12.2. Subject to Article 12.1, the District Court of Central Netherlands (Rechtbank Midden-Nederland) has exclusive jurisdiction to settle all disputes arising out of or in connection with the agreement for services, including disputes about its existence and its validity and any non-contractual obligations.

12.3. Article 11.1 and Article 12.2 apply equally to non-contractual obligations of Persons affiliated with Herz Lawyers that arise out of, or are connected with, the agreement for services. This paragraph is an irrevocable third-party clause for the benefit of every person affiliated with Herz Lawyers.

  1. PERSONAL DATA 

13.1. Terms defined in the General Data Protection Regulation (EU) 2016/679 (“GDPR”) have the same meaning in this Article 13.

13.2. The Client shall indemnify Herz Lawyers and all Persons affiliated with Herz Lawyers against any third-party claims and any resulting losses arising from the alleged unlawful processing of personal data in the course of the engagement, to the extent that such data was provided by the Client or processed on the Client’s instructions.

13.3. The Client shall ensure that data subjects are duly informed of the processing of their personal data in connection with the engagement, in accordance with the GDPR and within the applicable timeframes. Herz Lawyers shall act as the contact point for data subjects seeking to exercise their GDPR rights in relation to Herz Lawyers.

13.4. Upon becoming aware of a personal data breach relating to personal data processed in the course of the engagement, the Client and Herz Lawyers shall notify each other without undue delay. The parties shall consult prior to making any notifications to supervisory authorities or data subjects.
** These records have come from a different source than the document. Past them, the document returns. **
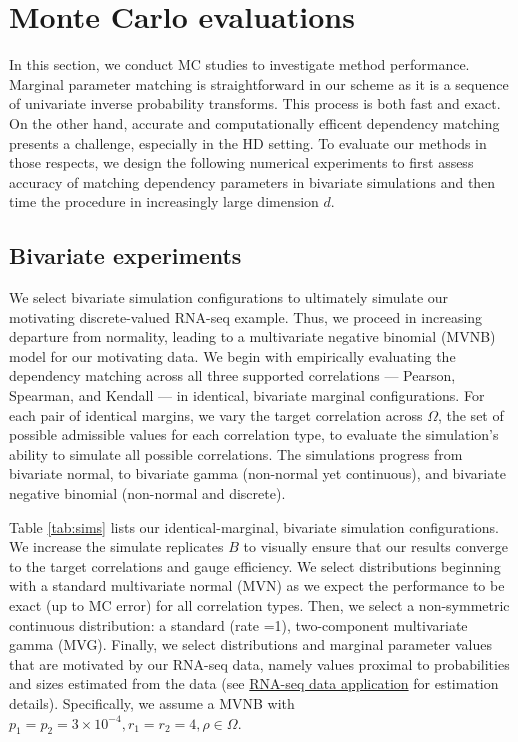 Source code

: \documentclass[
]{jss}
\begin{document}
\clearpage

\hypertarget{simulations}{%
\section{Monte Carlo evaluations}\label{simulations}}

In this section, we conduct MC studies to investigate method performance. Marginal parameter matching is straightforward in our scheme as it is a sequence of univariate inverse probability transforms. This process is both fast and exact. On the other hand, accurate and computationally efficent dependency matching presents a challenge, especially in the HD setting. To evaluate our methods in those respects, we design the following numerical experiments to first assess accuracy of matching dependency parameters in bivariate simulations and then time the procedure in increasingly large dimension \(d\).

\hypertarget{bivariate-experiments}{%
\subsection{Bivariate experiments}\label{bivariate-experiments}}

We select bivariate simulation configurations to ultimately simulate our motivating discrete-valued RNA-seq example. Thus, we proceed in increasing departure from normality, leading to a multivariate negative binomial (MVNB) model for our motivating data. We begin with empirically evaluating the dependency matching across all three supported correlations --- Pearson, Spearman, and Kendall --- in identical, bivariate marginal configurations. For each pair of identical margins, we vary the target correlation across \(\Omega\), the set of possible admissible values for each correlation type, to evaluate the simulation's ability to simulate all possible correlations. The simulations progress from bivariate normal, to bivariate gamma (non-normal yet continuous), and bivariate negative binomial (non-normal and discrete).

Table \ref{tab:sims} lists our identical-marginal, bivariate simulation configurations. We increase the simulate replicates \(B\) to visually ensure that our results converge to the target correlations and gauge efficiency. We select distributions beginning with a standard multivariate normal (MVN) as we expect the performance to be exact (up to MC error) for all correlation types. Then, we select a non-symmetric continuous distribution: a standard (rate =1), two-component multivariate gamma (MVG). Finally, we select distributions and marginal parameter values that are motivated by our RNA-seq data, namely values proximal to probabilities and sizes estimated from the data (see \href{examples}{RNA-seq data application} for estimation details). Specifically, we assume a MVNB with \(p_1 = p_2 = 3\times10^{-4}, r_1 = r_2 = 4, \rho \in \Omega\).
\end{document}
The Client and Herz Lawyers shall promptly inform each other of any investigation by a supervisory authority relating to personal data processed in the course of the engagement.

  1. FINAL PROVISIONS 

14.1.  The applicability of any general terms and conditions referred to by the Client is expressly excluded.

14.2. Any deviations from these general terms and conditions shall be valid only if agreed in writing between Herz Lawyers and the Client.